11/05/2016 13:08
IL MESSAGGERO (S. CARINA) - A 90 minuti dalla fine del campionato, il déjà vu è già servito. Ancora una volta la stagione della Roma è costellata dai rimpianti. Quello che doveva essere si è trasformato in poteva e l’appuntamento con la vittoria è rimandato. A meno di miracoli targati Frosinone, a Trigoria peggiorano la posizione in classifica dell’anno precedente, proprio nella stagione che invece era iniziata con velleità di successi.

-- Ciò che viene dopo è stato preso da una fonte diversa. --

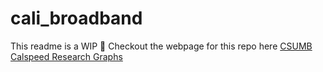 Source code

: # cali_broadband
This readme is a WIP
👀 Checkout the webpage for this repo here [CSUMB Calspeed Research Graphs](https://nickleus27.github.io/cali_broadband/)
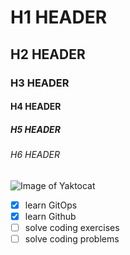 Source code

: # H1 HEADER
## H2 HEADER
### H3 HEADER
#### H4 HEADER
##### H5 HEADER
###### H6 HEADER
![Image of Yaktocat](https://octodex.github.com/images/yaktocat.png)
- [x] learn GitOps
- [x] learn Github
- [ ] solve coding exercises
- [ ] solve coding problems
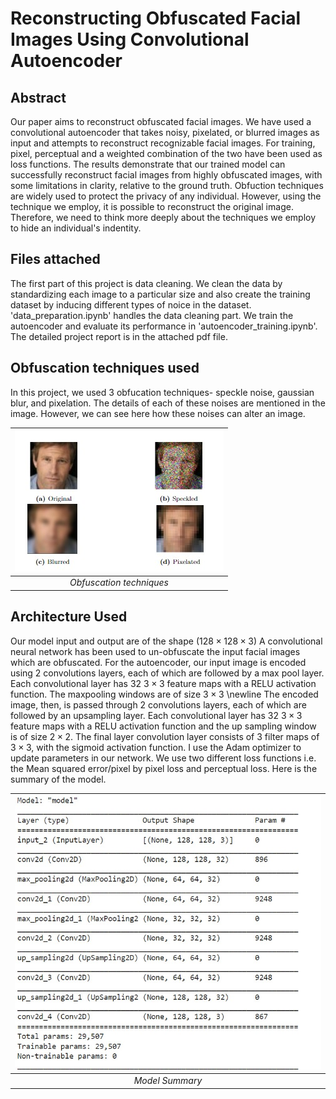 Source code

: # Reconstructing Obfuscated Facial Images Using Convolutional Autoencoder

## Abstract
Our paper aims to reconstruct obfuscated facial images. We have used a convolutional
autoencoder that takes noisy, pixelated, or blurred images as input and attempts to reconstruct recognizable facial images. For training, pixel, perceptual and a weighted combination of the two have been used as loss functions. The results demonstrate that our
trained model can successfully reconstruct facial images from highly obfuscated images,
with some limitations in clarity, relative to the ground truth. Obfuction techniques are widely used to protect the privacy of any individual. However, using the technique we employ, it is possible to reconstruct the original image. Therefore, we need to think more deeply about the techniques we employ to hide an individual's indentity.

## Files attached
The first part of this project is data cleaning. We clean the data by standardizing each image to a particular size and also create the training dataset by inducing different types of noice in the dataset. 'data_preparation.ipynb' handles the data cleaning part. We train the autoencoder and evaluate its performance in 'autoencoder_training.ipynb'. The detailed project report is in the attached pdf file.

## Obfuscation techniques used

In this project, we used 3 obfucation techniques- speckle noise, gaussian blur, and pixelation. The details of each of these noises are mentioned in the image. However, we can see here how these noises can alter an image. 

| ![noise_images.jpg](/obfucation_images/noise_images.jpg) | 
|:--:| 
| *Obfuscation techniques* |

## Architecture Used

Our model input and output are of the shape $(128\times128\times3)$
A convolutional neural network has been used to un-obfuscate the input facial images which are obfuscated. For the autoencoder, our input image is encoded using 2 convolutions layers, each of which are followed by a max pool layer. Each convolutional layer has $32$ $3\times3$ feature maps with a RELU activation function. The maxpooling windows are of size $3\times3$
\newline The encoded image, then, is passed through 2 convolutions layers, each of which are followed by an upsampling layer. Each convolutional layer has $32$ $3\times3$ feature maps with a RELU activation function and the up sampling window is of size $2\times2$. The final layer convolution layer consists of 3 filter maps of $3\times3$, with the sigmoid activation function. I use the Adam optimizer to update parameters in our network. We use two different loss functions i.e. the Mean squared error/pixel by pixel loss and perceptual loss. Here is the summary of the model. 

| ![model.jpg](/obfucation_images/model.jpg) | 
|:--:| 
| *Model Summary* |

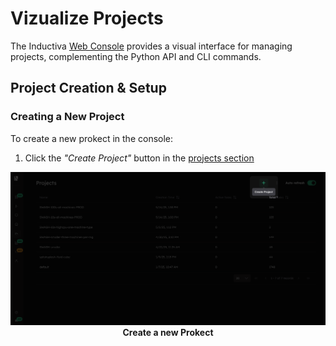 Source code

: # Vizualize Projects

The Inductiva [Web Console](https://console.inductiva.ai/dashboard) provides a visual interface for managing projects, complementing the Python API and CLI commands.

## Project Creation & Setup
### Creating a New Project

To create a new prokect in the console:
1. Click the _"Create Project"_ button in the [projects section](https://console.inductiva.ai/projects)


<div align="center">
   <img src="create_project.png" alt="Task Metadata">
   <figcaption align="center"><b>Create a new Prokect</b></figcaption>
</div>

L’acquisto di Dzeko che ricalcava nell’immaginario popolare quello di Batistuta nel 2000-01 e la partenza ad handicap della Juventus (-11 dopo 8 giornate) lasciavano trasparire nei diretti interessati (Baldissoni: «Attrezzati per vincere lo scudetto», 26 ottobre 2015; Sabatini: «Per lo scudetto ci siamo anche noi», 11 novembre 2015) propositi di vittoria. E invece la Roma ha dovuto fare i conti con la realtà: la polvere messa sotto il tappeto nella querelle tra Garcia e il club, i gravi errori di valutazione su Castan e Strootman, il mercato incompleto, hanno portato all’addio di Rudi (non esente da colpe). Tardivo ma pur sempre efficace. Bisogna infatti dare merito a Spalletti di essere riuscito in un piccolo miracolo: più che recuperare i 5 punti all’Inter o i 4 alla Fiorentina e giocarsi la possibilità (a questo punto remota) del secondo posto, al tecnico è riuscito il capolavoro di trasformare un gruppo spento nelle gambe e nella testa in una squadra.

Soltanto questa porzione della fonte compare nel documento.